Now, create a permit action plan:
- Pre-filing meetings: Wherever possible, engage regulators in advance. Many agencies will do pre-application consultations. Use these to identify any red flags early. Showing regulators a courtesy of early consultation can also build goodwill.
- Sequencing: Determine the critical path (maybe federal environmental review is the long pole). Plan other work around it - e.g., while NEPA is underway (which can take 1-2 years), maybe you can at least start on design or non-invasive site surveys. Don’t sit idle waiting if you can advance other streams in parallel.
- Tracking commitments: As you go through permitting, you might make commitments or mitigation plans to satisfy conditions (e.g., agreeing to certain noise limits or wildlife protections). Document these and ensure they flow into project execution plans. Nothing’s worse than getting the permit then forgetting to comply with a condition because operations wasn’t aware of it. Assign owners for each commitment (e.g., “Engineering to ensure design includes noise wall as per permit condition #12”).

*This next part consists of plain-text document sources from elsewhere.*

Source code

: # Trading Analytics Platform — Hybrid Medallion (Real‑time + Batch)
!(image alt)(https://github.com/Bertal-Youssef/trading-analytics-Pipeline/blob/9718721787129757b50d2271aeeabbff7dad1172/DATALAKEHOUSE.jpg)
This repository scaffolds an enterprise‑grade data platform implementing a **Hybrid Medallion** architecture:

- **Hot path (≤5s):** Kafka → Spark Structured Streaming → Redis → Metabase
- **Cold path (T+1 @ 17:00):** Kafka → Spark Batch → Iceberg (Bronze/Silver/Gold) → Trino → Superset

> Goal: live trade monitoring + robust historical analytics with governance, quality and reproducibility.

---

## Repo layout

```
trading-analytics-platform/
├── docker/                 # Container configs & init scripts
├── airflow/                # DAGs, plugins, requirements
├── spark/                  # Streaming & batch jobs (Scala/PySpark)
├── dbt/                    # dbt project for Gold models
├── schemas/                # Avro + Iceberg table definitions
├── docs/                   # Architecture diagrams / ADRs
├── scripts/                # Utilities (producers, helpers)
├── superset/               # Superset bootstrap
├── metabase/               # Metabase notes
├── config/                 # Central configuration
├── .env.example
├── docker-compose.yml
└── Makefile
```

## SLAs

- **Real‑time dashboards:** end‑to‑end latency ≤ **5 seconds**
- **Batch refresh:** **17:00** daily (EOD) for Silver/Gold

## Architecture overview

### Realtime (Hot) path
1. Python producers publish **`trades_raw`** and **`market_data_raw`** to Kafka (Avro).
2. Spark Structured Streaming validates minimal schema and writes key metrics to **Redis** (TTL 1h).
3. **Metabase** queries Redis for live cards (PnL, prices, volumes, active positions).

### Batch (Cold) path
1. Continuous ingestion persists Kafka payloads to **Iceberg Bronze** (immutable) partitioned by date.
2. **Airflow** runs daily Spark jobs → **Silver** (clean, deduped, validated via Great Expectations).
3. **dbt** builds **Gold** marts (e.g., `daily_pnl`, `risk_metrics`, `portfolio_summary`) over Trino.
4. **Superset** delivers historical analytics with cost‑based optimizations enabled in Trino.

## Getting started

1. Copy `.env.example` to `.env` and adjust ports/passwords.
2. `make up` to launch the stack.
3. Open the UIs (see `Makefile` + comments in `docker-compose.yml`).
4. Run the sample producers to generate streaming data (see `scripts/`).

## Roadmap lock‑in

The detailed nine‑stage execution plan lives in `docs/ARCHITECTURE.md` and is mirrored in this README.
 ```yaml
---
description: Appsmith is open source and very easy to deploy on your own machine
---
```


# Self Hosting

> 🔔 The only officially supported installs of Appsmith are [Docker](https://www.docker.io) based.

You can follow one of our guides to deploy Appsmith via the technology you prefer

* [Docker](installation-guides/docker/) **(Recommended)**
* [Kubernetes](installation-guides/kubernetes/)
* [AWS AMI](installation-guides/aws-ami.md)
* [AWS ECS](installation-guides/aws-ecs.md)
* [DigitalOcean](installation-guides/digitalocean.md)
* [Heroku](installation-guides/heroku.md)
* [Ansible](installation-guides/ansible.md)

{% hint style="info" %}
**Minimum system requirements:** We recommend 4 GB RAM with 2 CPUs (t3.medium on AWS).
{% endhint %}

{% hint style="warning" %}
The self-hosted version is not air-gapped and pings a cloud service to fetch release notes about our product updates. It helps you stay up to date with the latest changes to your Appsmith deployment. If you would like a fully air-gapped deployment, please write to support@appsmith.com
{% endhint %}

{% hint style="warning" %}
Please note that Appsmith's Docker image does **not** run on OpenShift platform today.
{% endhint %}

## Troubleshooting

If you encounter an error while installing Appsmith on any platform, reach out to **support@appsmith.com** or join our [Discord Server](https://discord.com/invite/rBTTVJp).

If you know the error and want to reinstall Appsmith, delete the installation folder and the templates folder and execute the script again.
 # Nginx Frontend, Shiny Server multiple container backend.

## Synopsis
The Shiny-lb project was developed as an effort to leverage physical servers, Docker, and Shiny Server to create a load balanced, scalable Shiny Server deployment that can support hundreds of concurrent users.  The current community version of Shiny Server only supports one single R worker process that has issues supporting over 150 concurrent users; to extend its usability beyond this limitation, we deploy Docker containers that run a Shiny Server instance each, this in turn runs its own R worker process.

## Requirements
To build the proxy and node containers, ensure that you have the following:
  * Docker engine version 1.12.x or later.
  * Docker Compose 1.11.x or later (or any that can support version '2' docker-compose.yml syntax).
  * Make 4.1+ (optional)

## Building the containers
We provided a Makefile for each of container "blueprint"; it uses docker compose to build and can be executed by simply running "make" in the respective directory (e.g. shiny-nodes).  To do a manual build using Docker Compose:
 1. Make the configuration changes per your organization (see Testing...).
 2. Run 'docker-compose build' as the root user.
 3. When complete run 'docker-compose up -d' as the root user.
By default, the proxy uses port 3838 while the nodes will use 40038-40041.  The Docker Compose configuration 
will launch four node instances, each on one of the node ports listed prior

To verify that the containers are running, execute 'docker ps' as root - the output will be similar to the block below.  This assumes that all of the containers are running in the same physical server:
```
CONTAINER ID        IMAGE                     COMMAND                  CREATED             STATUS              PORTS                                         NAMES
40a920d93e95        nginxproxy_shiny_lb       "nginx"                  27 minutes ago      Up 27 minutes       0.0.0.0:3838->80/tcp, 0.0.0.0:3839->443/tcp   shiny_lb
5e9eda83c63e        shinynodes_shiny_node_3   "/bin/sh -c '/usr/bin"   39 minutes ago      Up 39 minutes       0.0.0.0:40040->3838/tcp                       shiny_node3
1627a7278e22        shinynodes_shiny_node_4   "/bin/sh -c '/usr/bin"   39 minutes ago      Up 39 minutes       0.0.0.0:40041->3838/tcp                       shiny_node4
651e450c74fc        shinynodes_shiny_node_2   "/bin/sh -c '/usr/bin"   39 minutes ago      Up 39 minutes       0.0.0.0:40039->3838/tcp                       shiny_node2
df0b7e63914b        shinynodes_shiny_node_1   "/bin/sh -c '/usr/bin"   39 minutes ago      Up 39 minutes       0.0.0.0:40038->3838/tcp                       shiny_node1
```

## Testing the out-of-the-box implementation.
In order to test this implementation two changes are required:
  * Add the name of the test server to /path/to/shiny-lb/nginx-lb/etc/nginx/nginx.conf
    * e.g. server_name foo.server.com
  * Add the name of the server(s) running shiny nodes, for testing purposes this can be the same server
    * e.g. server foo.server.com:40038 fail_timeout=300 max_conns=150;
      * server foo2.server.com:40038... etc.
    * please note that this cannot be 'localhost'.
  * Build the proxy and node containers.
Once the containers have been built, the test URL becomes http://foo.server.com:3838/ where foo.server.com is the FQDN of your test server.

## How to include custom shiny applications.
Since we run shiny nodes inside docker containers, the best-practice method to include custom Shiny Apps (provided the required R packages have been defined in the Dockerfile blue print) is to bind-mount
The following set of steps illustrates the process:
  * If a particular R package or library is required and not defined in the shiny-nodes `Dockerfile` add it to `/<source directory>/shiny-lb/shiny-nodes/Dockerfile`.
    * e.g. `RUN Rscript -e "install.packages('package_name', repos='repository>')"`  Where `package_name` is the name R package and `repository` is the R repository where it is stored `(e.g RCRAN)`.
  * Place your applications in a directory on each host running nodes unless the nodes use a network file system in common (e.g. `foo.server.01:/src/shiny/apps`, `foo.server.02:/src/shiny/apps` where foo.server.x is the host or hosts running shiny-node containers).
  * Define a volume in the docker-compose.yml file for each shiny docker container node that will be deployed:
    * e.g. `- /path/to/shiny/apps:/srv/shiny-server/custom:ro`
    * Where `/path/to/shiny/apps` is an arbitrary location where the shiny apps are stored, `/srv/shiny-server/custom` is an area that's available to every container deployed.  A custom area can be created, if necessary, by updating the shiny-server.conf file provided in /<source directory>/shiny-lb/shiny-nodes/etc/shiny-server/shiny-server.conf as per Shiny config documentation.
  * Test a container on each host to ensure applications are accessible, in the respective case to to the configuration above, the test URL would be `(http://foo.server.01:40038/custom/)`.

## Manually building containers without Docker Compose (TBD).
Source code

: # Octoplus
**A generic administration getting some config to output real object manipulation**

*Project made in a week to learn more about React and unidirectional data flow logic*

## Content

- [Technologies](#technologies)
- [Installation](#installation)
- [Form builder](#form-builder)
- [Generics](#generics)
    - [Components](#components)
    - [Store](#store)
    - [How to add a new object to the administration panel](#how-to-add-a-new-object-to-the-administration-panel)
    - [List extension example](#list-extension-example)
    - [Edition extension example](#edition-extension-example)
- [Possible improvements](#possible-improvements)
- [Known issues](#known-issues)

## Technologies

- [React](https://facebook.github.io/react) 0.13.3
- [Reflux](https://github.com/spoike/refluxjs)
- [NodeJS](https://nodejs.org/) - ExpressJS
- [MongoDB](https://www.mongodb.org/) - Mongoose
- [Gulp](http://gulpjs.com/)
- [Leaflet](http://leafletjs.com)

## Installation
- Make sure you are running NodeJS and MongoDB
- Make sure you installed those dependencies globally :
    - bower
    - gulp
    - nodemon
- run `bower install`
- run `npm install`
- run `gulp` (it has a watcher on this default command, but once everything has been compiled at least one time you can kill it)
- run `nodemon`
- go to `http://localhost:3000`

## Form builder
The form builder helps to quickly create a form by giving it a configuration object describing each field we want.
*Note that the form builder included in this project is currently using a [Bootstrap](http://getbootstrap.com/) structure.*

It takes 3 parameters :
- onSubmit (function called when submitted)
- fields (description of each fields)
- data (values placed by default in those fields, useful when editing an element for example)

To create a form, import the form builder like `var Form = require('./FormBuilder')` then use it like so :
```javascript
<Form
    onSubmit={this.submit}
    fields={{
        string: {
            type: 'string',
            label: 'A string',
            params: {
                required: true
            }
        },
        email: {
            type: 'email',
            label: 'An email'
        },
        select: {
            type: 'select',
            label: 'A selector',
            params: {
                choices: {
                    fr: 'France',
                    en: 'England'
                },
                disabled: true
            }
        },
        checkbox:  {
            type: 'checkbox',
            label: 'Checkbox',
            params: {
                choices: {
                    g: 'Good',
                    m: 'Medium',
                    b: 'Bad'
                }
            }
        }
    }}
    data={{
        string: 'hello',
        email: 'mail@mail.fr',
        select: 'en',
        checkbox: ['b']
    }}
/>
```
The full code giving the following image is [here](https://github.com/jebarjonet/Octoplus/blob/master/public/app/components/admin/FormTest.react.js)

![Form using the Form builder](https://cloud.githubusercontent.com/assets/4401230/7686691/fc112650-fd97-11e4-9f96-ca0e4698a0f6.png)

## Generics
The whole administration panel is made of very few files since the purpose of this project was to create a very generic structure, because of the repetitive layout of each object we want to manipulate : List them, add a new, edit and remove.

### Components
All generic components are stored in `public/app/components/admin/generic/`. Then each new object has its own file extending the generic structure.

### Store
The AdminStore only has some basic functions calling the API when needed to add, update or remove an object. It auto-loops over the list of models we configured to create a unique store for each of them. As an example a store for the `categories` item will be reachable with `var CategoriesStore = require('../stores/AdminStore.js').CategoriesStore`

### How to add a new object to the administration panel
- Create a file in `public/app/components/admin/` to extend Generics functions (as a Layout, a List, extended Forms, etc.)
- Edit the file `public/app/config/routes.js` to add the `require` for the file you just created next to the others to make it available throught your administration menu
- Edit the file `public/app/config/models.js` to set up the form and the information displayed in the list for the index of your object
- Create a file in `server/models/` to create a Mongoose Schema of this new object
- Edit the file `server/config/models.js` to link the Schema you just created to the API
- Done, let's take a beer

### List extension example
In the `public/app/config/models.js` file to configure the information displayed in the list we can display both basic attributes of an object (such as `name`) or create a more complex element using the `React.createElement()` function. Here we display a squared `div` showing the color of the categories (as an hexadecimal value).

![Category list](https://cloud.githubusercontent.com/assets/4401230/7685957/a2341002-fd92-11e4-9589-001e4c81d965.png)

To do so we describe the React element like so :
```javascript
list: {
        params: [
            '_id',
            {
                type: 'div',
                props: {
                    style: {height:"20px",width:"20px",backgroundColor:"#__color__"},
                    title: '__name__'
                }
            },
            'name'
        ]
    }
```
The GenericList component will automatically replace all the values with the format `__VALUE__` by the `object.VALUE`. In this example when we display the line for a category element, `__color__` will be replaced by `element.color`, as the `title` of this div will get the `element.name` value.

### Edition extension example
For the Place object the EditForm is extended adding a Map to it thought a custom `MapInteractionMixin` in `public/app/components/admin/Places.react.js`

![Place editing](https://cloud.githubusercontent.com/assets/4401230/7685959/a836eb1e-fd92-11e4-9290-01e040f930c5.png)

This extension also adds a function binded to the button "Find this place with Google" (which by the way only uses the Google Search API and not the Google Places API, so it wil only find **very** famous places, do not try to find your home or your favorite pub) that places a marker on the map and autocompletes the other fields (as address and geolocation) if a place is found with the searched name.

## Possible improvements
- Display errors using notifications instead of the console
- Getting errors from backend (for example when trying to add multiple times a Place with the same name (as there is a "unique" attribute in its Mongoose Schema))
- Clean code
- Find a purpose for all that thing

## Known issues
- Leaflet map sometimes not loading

A practical tip: put together a permit calendar with target and actual dates, and update it weekly. Share it with your team so everyone sees the real timelines. If a permit is slipping or you hit a snag (like an unexpected environmental impact or opposition in a public hearing), you need to know fast and pivot – maybe adjust project phasing or bring in additional experts to address issues. In short, treat permitting as part of the build, not a side task. It defines the true critical path and often who holds the cards isn’t you, but an agency. Build relationships with those agencies; be proactive in providing information and addressing concerns. Remember, regulators have their own pressures – if you make their job easier (complete applications, responsive answers, community support), things can go smoother.
Supply chain and labor
Money and permits won’t build a project if you can’t get the parts or people. The IRA has turbocharged demand in sectors like solar, batteries, EVs, and infrastructure, which means certain components and skilled labor can become bottlenecks. Identify chokepoint components - equipment or materials with few suppliers or long lead times (e.g., large transformers, specialized semiconductors, particular grades of lithium or other battery materials, etc.). Just because something wasn’t a bottleneck two years ago doesn’t mean it isn’t now; the landscape has shifted. We’ve seen small-market-share suppliers suddenly become critical single points of failure, as evidenced by recent shortages from semiconductors to baby formula. For each critical component, develop options early:
- Qualify multiple suppliers if possible, even if one is your preferred. At minimum, know the credible alternative and the cost/time to switch.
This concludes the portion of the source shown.